_TASK OBJECTIVE_: Check every line of the data below for "image". Copy each one that has it.

+--

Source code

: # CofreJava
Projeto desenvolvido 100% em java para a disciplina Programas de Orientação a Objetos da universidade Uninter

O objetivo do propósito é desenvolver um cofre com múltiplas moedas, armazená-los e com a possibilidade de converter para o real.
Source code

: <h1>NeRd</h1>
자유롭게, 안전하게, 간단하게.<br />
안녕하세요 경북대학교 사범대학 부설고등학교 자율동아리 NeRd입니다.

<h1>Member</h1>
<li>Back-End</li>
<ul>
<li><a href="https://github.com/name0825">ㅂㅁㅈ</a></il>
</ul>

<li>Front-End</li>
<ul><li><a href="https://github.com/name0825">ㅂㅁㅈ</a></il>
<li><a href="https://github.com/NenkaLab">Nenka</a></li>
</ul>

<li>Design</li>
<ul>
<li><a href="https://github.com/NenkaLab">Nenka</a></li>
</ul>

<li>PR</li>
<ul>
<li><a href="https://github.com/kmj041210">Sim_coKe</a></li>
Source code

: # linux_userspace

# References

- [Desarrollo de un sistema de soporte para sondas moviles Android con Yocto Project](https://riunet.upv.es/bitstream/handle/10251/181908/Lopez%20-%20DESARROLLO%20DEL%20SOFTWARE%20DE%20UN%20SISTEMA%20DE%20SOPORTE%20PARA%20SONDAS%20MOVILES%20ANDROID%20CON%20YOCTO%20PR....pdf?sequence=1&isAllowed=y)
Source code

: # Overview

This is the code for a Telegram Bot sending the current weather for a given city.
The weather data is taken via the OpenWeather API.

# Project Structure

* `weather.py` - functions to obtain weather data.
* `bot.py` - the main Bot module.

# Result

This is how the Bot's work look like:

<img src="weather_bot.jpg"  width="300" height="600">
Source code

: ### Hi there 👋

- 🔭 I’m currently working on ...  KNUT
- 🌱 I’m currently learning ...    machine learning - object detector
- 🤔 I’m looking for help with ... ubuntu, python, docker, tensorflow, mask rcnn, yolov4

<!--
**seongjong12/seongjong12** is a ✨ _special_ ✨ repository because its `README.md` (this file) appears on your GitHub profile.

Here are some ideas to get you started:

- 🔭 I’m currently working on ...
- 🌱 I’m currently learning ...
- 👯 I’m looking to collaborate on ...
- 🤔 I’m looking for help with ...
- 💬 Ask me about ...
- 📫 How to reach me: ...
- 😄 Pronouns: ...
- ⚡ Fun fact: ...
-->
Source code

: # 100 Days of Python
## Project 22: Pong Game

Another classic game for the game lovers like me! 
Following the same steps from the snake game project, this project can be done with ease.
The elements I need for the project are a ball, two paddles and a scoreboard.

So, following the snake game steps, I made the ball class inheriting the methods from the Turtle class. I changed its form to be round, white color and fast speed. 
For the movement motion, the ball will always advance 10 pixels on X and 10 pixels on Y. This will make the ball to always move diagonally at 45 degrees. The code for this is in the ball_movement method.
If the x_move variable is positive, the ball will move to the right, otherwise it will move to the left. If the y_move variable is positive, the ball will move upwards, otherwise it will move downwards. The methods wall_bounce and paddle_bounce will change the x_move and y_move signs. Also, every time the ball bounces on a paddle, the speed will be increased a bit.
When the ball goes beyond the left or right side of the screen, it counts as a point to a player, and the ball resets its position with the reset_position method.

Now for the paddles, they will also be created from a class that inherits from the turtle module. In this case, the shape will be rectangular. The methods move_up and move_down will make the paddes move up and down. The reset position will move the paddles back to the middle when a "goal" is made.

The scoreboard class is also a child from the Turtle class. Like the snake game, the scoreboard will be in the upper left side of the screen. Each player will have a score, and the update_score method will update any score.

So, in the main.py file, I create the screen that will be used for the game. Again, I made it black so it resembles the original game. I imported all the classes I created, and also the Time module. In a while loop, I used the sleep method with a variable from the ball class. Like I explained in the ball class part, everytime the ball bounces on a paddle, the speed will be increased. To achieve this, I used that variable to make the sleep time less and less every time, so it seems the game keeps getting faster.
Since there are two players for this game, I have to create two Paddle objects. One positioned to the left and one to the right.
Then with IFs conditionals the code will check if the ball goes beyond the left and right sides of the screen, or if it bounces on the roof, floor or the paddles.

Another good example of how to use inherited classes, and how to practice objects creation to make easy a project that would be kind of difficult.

+--

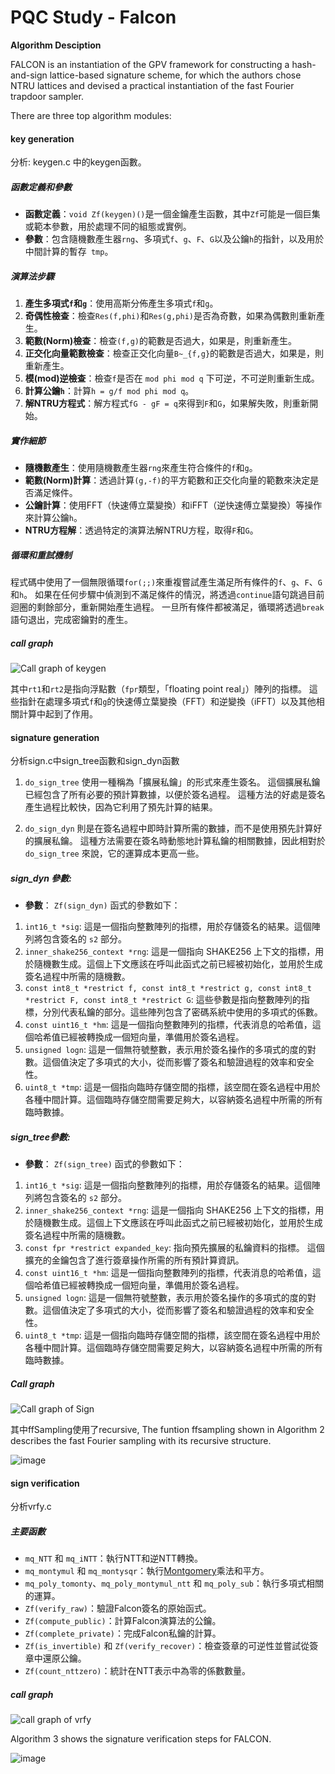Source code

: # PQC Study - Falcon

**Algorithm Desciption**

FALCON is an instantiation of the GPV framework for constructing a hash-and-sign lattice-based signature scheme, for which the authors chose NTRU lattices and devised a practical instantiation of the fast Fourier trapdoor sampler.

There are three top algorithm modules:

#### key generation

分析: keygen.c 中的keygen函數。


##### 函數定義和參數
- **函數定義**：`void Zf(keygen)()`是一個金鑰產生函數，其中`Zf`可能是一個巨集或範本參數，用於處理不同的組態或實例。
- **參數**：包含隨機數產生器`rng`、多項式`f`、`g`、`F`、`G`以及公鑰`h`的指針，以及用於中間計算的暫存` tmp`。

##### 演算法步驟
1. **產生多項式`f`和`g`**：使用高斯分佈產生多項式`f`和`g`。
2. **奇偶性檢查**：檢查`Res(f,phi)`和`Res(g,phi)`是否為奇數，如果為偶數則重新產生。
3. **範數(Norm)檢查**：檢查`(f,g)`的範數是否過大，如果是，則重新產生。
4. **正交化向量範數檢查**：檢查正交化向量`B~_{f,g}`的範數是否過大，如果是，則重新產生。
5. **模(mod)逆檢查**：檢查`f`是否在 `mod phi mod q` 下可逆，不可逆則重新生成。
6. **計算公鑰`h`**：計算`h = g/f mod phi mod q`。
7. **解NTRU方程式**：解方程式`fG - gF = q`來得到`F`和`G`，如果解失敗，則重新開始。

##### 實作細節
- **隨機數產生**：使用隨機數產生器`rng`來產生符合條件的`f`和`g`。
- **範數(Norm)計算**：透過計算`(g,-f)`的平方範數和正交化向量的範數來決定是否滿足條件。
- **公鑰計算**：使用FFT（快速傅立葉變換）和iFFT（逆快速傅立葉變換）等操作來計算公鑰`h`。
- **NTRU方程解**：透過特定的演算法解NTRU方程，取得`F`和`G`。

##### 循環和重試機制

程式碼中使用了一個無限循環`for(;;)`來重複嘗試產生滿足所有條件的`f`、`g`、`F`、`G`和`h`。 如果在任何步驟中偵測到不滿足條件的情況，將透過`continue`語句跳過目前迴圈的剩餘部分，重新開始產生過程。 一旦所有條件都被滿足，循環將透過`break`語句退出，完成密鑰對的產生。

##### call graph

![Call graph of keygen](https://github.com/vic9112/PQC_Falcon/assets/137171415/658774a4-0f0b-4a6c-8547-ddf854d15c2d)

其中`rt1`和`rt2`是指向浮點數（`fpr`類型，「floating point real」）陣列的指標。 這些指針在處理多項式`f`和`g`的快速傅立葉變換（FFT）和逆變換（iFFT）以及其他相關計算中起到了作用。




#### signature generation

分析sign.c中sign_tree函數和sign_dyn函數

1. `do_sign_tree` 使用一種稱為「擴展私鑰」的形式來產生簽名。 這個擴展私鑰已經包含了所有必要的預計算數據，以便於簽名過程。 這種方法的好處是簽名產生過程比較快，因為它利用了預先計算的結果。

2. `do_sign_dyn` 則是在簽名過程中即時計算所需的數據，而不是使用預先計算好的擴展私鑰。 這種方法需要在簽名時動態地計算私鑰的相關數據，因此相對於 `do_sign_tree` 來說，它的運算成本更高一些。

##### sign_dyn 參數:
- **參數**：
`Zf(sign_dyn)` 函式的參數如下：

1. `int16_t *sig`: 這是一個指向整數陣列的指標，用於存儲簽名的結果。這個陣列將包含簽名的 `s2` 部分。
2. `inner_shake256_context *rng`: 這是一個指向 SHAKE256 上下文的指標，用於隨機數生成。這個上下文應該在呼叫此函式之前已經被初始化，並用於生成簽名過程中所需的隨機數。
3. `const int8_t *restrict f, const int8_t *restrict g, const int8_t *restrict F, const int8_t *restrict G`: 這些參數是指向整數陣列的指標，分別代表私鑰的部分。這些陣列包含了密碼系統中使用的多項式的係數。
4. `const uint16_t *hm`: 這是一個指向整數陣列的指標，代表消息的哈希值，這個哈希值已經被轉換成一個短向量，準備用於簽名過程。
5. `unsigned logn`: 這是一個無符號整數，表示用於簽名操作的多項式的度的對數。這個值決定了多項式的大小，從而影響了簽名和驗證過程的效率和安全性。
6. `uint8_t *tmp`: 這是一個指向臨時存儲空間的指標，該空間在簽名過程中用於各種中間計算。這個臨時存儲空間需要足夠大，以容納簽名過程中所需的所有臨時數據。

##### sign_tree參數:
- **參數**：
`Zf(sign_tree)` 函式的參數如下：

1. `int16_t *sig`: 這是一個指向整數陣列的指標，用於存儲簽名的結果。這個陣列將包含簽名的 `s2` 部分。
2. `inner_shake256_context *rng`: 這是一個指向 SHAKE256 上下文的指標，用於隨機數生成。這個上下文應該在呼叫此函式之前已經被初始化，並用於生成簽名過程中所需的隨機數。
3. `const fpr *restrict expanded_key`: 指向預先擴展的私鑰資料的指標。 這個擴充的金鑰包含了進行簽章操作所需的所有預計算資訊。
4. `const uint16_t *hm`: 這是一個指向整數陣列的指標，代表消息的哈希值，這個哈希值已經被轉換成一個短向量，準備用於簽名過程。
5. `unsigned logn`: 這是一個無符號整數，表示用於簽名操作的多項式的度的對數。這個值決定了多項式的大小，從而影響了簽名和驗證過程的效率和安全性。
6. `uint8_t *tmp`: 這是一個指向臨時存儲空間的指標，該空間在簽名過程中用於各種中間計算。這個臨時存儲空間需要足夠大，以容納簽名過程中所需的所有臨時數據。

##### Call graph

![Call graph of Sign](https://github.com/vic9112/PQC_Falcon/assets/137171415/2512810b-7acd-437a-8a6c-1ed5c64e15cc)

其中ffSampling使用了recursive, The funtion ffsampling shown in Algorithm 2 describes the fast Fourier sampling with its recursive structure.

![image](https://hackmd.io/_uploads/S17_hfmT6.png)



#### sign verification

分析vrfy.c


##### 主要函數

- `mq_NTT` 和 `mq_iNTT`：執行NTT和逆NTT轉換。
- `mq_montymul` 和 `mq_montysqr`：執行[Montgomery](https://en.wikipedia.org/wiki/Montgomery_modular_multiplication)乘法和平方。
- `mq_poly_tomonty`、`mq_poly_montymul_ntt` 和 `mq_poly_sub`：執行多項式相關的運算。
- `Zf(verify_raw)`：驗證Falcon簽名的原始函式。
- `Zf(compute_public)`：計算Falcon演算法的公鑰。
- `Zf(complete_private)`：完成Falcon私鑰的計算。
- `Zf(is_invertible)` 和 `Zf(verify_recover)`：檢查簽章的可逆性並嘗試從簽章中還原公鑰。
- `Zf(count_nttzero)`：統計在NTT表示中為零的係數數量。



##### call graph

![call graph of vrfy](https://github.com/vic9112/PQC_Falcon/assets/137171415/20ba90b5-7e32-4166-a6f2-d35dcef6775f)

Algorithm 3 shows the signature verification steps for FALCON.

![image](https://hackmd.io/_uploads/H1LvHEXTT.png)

+--

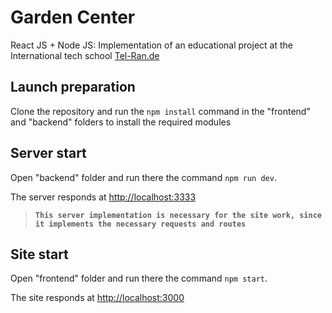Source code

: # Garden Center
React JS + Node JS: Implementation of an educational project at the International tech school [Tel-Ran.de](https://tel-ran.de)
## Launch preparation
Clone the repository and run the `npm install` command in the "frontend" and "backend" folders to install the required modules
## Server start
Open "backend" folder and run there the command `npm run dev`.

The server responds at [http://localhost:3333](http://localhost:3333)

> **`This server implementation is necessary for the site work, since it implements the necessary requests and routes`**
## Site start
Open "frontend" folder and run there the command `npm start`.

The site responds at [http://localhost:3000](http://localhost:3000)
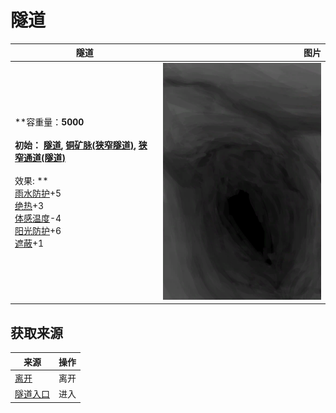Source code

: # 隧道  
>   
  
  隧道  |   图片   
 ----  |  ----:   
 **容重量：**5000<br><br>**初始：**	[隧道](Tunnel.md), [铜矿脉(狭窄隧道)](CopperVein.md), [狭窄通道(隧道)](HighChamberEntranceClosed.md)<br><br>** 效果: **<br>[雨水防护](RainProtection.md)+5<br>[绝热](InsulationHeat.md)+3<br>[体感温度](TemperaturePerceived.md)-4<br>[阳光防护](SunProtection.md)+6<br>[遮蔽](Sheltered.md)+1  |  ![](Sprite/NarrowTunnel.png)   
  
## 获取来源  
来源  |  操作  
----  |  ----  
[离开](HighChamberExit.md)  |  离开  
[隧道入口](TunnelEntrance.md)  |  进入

+--

_RESPONSE AREA_:
![image](https://hackmd.io/_uploads/S17_hfmT6.png)
![image](https://hackmd.io/_uploads/H1LvHEXTT.png)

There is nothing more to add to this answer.